While I did learn a lot about Quark
(synopsis: yuck!) and Adobe FrameMaker I never actually got my book printed. (It was to be a
compilation of speeches and I never heard back about—and didn't follow
up on—my request for copyright permission to use a handful of addresses
that weren't in the public domain or otherwise licensable.)
For years the expensive list of ten 10-digit numbers ($25 per number!)
has sat in the bottom of a filing cabinet. I managed to find them this
evening. (I found all sorts of other stuff that I hadn't seen or thought
about in years, but that's possibly the subject of a future post.)
I got to looking because I've been trying to decide whether I should go
ahead and publish, on a larger scale, the book I typeset in
LaTeX to give as
Christmas gifts last year.
(Mormon's Book, a paragraphized version of
The Book of
Mormon. The initial print-run was 25 in December and another 52
in March. Since President Gordon B. Hinckley asked Church members
to re-read
the Book of Mormon again before the end of the year I've had a couple
of inquiries from people who've received Mormon's Book asking
if additional copies are avaiable. At the moment, I'm all out—I gave
away my final copy six weeks ago to a captain in the US Air Force.)

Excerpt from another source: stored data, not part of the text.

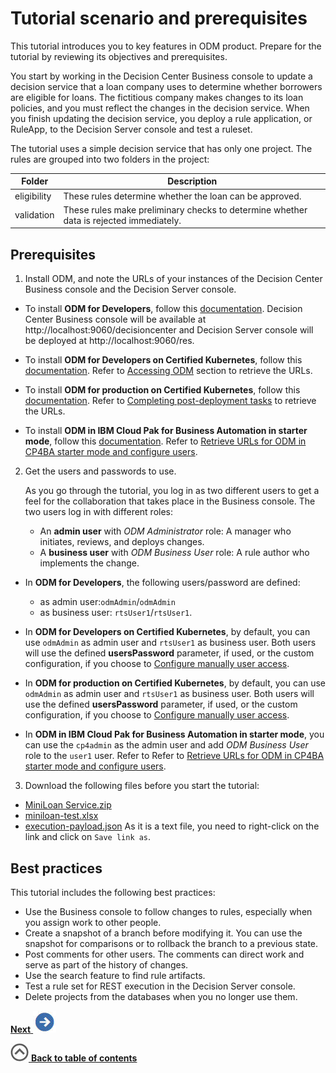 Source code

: # Tutorial scenario and prerequisites

This tutorial introduces you to key features in ODM product. Prepare for the tutorial by reviewing its objectives and prerequisites.

You start by working in the Decision Center Business console to update a decision service that a loan company uses to determine whether borrowers are eligible for loans. The fictitious company makes changes to its loan policies, and you must reflect the changes in the decision service. When you finish updating the decision service, you deploy a rule application, or RuleApp, to the Decision Server console and test a ruleset.

The tutorial uses a simple decision service that has only one project. The rules are grouped into two folders in the project:

|Folder|Description|
|------|-----------|
|eligibility|These rules determine whether the loan can be approved.|
|validation|These rules make preliminary checks to determine whether data is rejected immediately.|

## Prerequisites

1. Install ODM, and note the URLs of your instances of the Decision Center Business console and the Decision Server console.

  - To install **ODM for Developers**, follow this [documentation](https://hub.docker.com/r/ibmcom/odm/).
  Decision Center Business console will be available at http://localhost:9060/decisioncenter and Decision Server console will be deployed at http://localhost:9060/res.

  - To install **ODM for Developers on Certified Kubernetes**, follow this [documentation](https://artifacthub.io/packages/helm/ibm-odm-charts/ibm-odm-dev/22.2.0).
  Refer to [Accessing ODM](https://artifacthub.io/packages/helm/ibm-odm-charts/ibm-odm-dev/22.2.0#accessing-odm) section to retrieve the URLs.

  * To install **ODM for production on Certified Kubernetes**, follow this [documentation](https://www.ibm.com/docs/en/odm/8.11.1?topic=production-installing-helm-release-odm).
  Refer to [Completing post-deployment tasks](https://www.ibm.com/docs/en/odm/8.11.1?topic=production-completing-post-deployment-tasks) to retrieve the URLs.

  * To install **ODM in IBM Cloud Pak for Business Automation in starter mode**, follow this [documentation](https://www.ibm.com/docs/en/cloud-paks/cp-biz-automation/22.0.2?topic=deployments-installing-cp4ba-multi-pattern-starter-deployment).
  Refer to [Retrieve URLs for ODM in CP4BA starter mode and configure users](../topics/tut_icp_gs_odm_cp4ba_prereqs.md).

2. Get the users and passwords to use.

   As you go through the tutorial, you log in as two different users to get a feel for the collaboration that takes place in the Business console. The two users log in with different roles:
   
    -   An **admin user** with *ODM Administrator* role: A manager who initiates, reviews, and deploys changes.
    -   A **business user** with *ODM Business User* role: A rule author who implements the change.


  - In **ODM for Developers**, the following users/password are defined:
    * as admin user:`odmAdmin`/`odmAdmin`
    * as business user: `rtsUser1`/`rtsUser1`.

  - In **ODM for Developers on Certified Kubernetes**, by default, you can use `odmAdmin` as admin user and `rtsUser1` as business user.
  Both users will use the defined **usersPassword** parameter, if used, or the custom configuration, if you choose to [Configure manually user access](https://artifacthub.io/packages/helm/ibm-odm-charts/ibm-odm-dev/22.2.0#configuring-user-access).

  * In **ODM for production on Certified Kubernetes**, by default, you can use `odmAdmin` as admin user and `rtsUser1` as business user.
  Both users will use the defined **usersPassword** parameter, if used, or the custom configuration, if you choose to [Configure manually user access](https://www.ibm.com/docs/en/odm/8.11.1?topic=production-configuring-user-access).

  * In **ODM in IBM Cloud Pak for Business Automation in starter mode**, you can use the `cp4admin` as the admin user and add *ODM Business User* role to the `user1` user.
  Refer to Refer to [Retrieve URLs for ODM in CP4BA starter mode and configure users](../topics/tut_icp_gs_odm_cp4ba_prereqs.md).

3. Download the following files before you start the tutorial:

  - [MiniLoan Service.zip](../../Miniloan%20Service.zip?raw=1)
  - [miniloan-test.xlsx](../../miniloan-test.xlsx?raw=1)
  - [execution-payload.json](../../execution-payload.json?raw=1)
    As it is a text file, you need to right-click on the link and click on `Save link as`.

## Best practices

This tutorial includes the following best practices:

-   Use the Business console to follow changes to rules, especially when you assign work to other people.
-   Create a snapshot of a branch before modifying it. You can use the snapshot for comparisons or to rollback the branch to a previous state.
-   Post comments for other users. The comments can direct work and serve as part of the history of changes.
-   Use the search feature to find rule artifacts.
-   Test a rule set for REST execution in the Decision Server console.
-   Delete projects from the databases when you no longer use them.

[**Next** ![Next icon](../images/next.jpg)](../topics/tut_icp_gs_evaluate_changes_lsn.md)

[![](../images/home.jpg) **Back to table of contents**](../../README.md)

Up till now I've had the book printed locally at Alexanders, a digital printer in Utah County. In the volumes
I've been doing each book has run $8.70/each. If I went with a real
bonda-fide book printer instead, and ordered a larger run (perhaps 500?)
I'm sure I could get the unit cost down lower.
One issue I've struggled with is what to price the book at if I do
decide to publish and sell it. The content, originally published in 1830,
has long since entered the public domain. It wasn't divide into verses
until 1879. My reparagraphization doesn't precisely match the original
1830 version because in the early 19th century it was fashionable to
typeset paragraphs that would sometime span multiple pages(!).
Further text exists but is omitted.